Only two people recognized that something was going on.
Both
were women, one a Canadian preparing for ordination to the priesthood, the
other an American who was preparing for ordination to the diaconate and the
exercise of an educational ministry. Now
you need to know that I entered seminary opposed to the ordination of women and
that I held very traditional views about sexuality. So here I was in the midst of a depression
and the only two people who stepped to the side of the road were two woman, one
a misguided seeker after the priesthood, the other a lesbian.
Since
that time I have never been able to hear the parable of the good Samaritan
without thinking about the two ‘Samaritans’ who stopped to tend my wounds. My views on both the ordination of women and
the place of gay and lesbian disciples of Christ have changed considerably and
I have no doubt that Barbara and Anne played a significant part in changing my
views. They did not reach out to me as a
‘project’, someone to be ‘converted’.
They reached out to me because they saw a need and chose to respond as
Christians who share in the same ministry that Jesus of Nazareth embodied
during his earthly ministry.
Today’s
parable is a familiar one and, because of that familiarity, it is easy for us
to let its words flow over us as we move on in our lives.

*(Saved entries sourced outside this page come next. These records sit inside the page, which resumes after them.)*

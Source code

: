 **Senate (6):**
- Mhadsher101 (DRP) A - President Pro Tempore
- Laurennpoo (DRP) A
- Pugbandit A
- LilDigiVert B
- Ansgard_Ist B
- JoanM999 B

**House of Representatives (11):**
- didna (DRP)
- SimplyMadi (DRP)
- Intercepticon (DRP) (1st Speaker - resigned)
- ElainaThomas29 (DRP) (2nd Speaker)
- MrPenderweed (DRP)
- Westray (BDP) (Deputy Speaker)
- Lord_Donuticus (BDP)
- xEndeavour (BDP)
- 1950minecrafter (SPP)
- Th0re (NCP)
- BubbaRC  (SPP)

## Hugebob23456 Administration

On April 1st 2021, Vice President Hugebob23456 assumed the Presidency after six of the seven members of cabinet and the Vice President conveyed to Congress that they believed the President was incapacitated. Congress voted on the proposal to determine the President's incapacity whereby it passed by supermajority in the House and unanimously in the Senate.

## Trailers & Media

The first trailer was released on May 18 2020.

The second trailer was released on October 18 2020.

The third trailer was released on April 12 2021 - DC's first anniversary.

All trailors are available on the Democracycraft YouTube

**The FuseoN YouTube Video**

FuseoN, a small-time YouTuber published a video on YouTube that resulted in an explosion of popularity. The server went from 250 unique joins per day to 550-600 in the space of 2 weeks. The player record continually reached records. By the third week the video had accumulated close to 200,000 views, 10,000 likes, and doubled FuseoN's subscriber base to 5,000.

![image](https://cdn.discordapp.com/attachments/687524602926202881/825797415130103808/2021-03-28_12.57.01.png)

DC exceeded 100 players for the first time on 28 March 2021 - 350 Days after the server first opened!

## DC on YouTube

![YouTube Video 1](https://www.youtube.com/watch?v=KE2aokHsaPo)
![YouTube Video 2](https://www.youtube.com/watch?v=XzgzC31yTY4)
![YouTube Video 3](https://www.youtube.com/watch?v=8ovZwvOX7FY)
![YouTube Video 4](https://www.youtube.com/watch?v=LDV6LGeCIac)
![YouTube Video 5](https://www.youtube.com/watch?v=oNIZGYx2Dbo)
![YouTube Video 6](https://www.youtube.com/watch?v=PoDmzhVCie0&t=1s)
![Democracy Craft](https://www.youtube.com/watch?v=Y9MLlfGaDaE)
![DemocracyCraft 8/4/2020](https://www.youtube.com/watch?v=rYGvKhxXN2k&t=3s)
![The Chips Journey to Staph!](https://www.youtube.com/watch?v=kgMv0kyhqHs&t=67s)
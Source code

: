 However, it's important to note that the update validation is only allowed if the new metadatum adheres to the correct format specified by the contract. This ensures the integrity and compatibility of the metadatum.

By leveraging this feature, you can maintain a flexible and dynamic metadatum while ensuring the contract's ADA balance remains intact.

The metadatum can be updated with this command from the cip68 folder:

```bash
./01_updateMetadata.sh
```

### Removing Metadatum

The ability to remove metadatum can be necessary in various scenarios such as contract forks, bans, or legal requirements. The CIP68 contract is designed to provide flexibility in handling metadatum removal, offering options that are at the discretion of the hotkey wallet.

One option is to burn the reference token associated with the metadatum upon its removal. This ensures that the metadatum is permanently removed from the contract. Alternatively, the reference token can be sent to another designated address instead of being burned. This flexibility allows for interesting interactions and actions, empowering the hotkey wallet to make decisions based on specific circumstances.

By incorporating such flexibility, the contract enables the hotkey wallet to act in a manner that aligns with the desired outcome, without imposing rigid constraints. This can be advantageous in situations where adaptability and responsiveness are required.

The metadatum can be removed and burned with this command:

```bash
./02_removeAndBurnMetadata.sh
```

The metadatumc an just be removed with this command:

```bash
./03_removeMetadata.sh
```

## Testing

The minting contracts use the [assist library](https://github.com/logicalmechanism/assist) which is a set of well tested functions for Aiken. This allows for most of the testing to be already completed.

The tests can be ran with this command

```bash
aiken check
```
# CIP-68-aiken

But we cannot afford to let its familiarity
lead us into complacency. So let me
offer a few reflections on what this story means to us, here and now.
First,
let’s pay attention to the series of questions and answers. The lawyer begins with the right question,
“What must I do to inherit eternal life?”
In both his question and his answer the lawyer indicates that he and
Jesus are on the same page. Eternal
life, both the lawyer and Jesus know, is not found in a series of religious
beliefs but in action: Love of God and
love of neighbour. Despite the debates
that rage around us about belief and non-belief, what God is really interested
in is whether we love. Love, in the biblical sense, is not about how
one feels but about what one does.
‘But
who is my neighbour?’, asks the lawyer.
This is not a question arising from a desire to dodge responsibility but to
know how far-ranging the obligation to neighbour extends. To this question Jesus gives an answer which,
quite frankly, is frightening to me: My
neighbour is anyone who is in need.
Children who are denied education, people who are starving, families who
are homeless, middle-aged men who find themselves out of work and unemployable,
women who are treated as property, the list of who are my neighbours grows
infinitely large and the risk is that I am rendered powerless in the face of
the enormity of human need.
But
just before the despair sets in and leaves me in passivity, the good news
enters and shows me the path forward.
The first glimmer of hope is in the character of Luke’s gospel. In Luke’s understanding of the good news,
‘one is not a disciple alone [but becomes] one of the people of God who live as
citizens of God’s kingdom’. [1] We are not alone in the work of loving our
neighbour; the burden does not fall on the shoulders of one but upon the
shoulders of many. What is important is
that each one of us takes up the share that falls to us.
Steve
Godfrey asks, “Where do [our] gifts, vocation and avocation create
opportunities to bless the lives of others with the steadfast loving-kindness
of the gospel of the kingdom of God?
Where does [our congregation’s] time, talent and treasure offer . . .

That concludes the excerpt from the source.